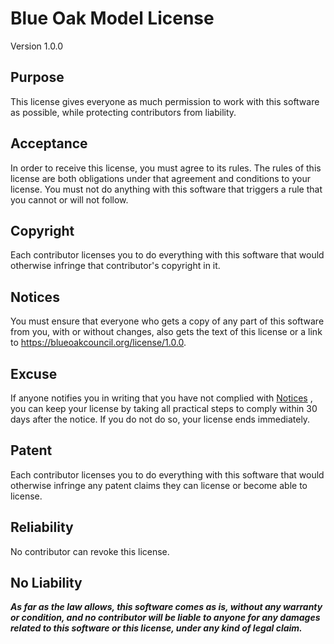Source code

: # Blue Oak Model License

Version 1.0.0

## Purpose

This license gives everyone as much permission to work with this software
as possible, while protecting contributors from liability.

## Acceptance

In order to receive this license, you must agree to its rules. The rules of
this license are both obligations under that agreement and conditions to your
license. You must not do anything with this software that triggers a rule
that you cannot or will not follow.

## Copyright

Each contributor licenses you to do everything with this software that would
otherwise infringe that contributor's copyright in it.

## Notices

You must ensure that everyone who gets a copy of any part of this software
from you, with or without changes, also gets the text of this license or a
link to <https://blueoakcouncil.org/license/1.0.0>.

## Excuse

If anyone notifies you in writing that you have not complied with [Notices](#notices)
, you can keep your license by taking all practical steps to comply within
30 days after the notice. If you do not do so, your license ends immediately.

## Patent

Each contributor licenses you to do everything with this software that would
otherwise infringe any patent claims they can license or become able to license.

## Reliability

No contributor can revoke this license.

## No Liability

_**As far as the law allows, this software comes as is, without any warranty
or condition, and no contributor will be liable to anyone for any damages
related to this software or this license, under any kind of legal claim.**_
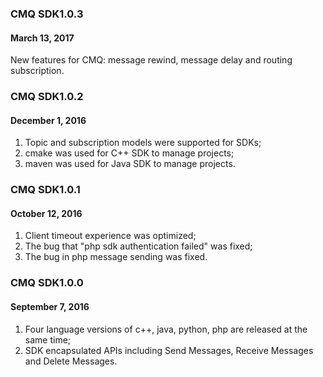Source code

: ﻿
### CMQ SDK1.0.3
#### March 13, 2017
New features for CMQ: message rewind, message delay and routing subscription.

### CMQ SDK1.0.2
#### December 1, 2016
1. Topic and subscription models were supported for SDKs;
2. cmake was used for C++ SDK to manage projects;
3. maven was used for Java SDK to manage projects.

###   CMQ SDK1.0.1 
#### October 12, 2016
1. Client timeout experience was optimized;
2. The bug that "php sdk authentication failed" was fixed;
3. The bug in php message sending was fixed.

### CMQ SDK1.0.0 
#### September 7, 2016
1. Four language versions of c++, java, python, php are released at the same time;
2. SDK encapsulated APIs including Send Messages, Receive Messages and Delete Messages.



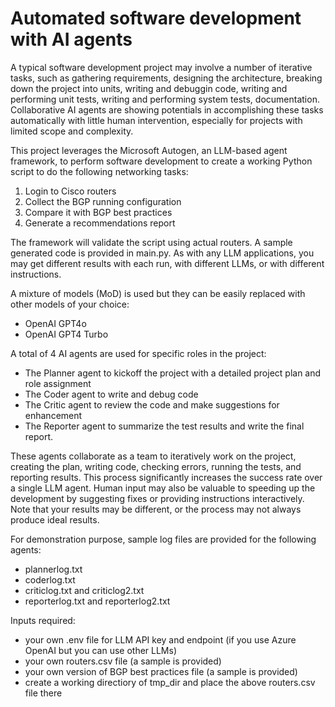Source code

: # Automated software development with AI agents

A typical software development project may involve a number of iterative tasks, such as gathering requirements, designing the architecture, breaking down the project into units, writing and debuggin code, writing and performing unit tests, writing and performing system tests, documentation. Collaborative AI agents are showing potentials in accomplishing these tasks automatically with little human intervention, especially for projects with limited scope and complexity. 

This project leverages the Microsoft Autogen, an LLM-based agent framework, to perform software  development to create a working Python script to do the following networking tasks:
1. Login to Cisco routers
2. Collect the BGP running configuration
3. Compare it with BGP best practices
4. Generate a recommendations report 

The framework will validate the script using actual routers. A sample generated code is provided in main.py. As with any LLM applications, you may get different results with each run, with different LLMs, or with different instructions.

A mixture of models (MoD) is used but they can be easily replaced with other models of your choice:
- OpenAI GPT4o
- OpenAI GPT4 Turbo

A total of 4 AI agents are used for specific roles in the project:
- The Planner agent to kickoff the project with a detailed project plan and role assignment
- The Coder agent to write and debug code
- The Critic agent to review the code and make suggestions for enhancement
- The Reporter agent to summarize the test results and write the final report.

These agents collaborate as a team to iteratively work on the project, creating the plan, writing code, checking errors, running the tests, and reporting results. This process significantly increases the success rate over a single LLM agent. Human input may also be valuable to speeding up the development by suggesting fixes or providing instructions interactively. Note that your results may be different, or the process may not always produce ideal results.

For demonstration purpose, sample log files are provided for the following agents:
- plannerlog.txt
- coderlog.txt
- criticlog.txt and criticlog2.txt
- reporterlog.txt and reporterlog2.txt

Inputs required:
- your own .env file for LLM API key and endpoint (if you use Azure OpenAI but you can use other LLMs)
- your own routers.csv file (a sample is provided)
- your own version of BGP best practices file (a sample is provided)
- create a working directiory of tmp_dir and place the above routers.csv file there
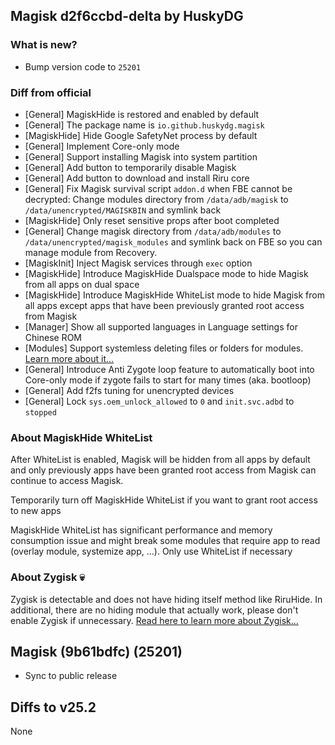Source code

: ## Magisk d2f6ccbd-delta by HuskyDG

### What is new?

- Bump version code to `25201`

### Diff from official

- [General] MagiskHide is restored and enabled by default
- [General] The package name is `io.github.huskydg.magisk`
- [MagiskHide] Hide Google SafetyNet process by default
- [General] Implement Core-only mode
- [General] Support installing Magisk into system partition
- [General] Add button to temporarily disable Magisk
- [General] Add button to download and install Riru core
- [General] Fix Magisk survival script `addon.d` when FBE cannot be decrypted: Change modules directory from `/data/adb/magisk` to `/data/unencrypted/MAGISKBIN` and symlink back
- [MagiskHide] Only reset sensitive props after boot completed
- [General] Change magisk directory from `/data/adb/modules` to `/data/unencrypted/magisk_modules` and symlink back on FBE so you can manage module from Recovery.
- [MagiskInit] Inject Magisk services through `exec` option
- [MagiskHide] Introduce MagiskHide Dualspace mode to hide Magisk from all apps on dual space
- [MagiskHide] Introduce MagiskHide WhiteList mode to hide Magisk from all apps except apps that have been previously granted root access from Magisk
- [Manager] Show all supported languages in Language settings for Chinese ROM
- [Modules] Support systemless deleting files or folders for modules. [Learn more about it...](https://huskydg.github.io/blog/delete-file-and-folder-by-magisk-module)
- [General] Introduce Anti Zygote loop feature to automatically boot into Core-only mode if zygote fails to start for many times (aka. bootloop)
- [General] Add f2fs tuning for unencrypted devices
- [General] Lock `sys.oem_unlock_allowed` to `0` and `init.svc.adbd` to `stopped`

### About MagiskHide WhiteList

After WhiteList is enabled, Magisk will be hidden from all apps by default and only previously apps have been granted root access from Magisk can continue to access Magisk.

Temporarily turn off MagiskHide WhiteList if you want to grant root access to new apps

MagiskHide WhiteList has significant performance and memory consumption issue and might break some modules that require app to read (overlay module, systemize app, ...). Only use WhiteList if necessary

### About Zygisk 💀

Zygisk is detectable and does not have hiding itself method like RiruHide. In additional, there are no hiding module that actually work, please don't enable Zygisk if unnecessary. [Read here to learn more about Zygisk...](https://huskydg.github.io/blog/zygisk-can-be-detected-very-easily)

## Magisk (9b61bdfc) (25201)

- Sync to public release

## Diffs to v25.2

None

* **Task description**: Write out exactly the lines above, from the very first through the line containing "## Acceptance", both kept, with the pictures removed.

* **Response area**:
Source code

: # Blue Oak Model License

Version 1.0.0

## Purpose

This license gives everyone as much permission to work with this software
as possible, while protecting contributors from liability.

## Acceptance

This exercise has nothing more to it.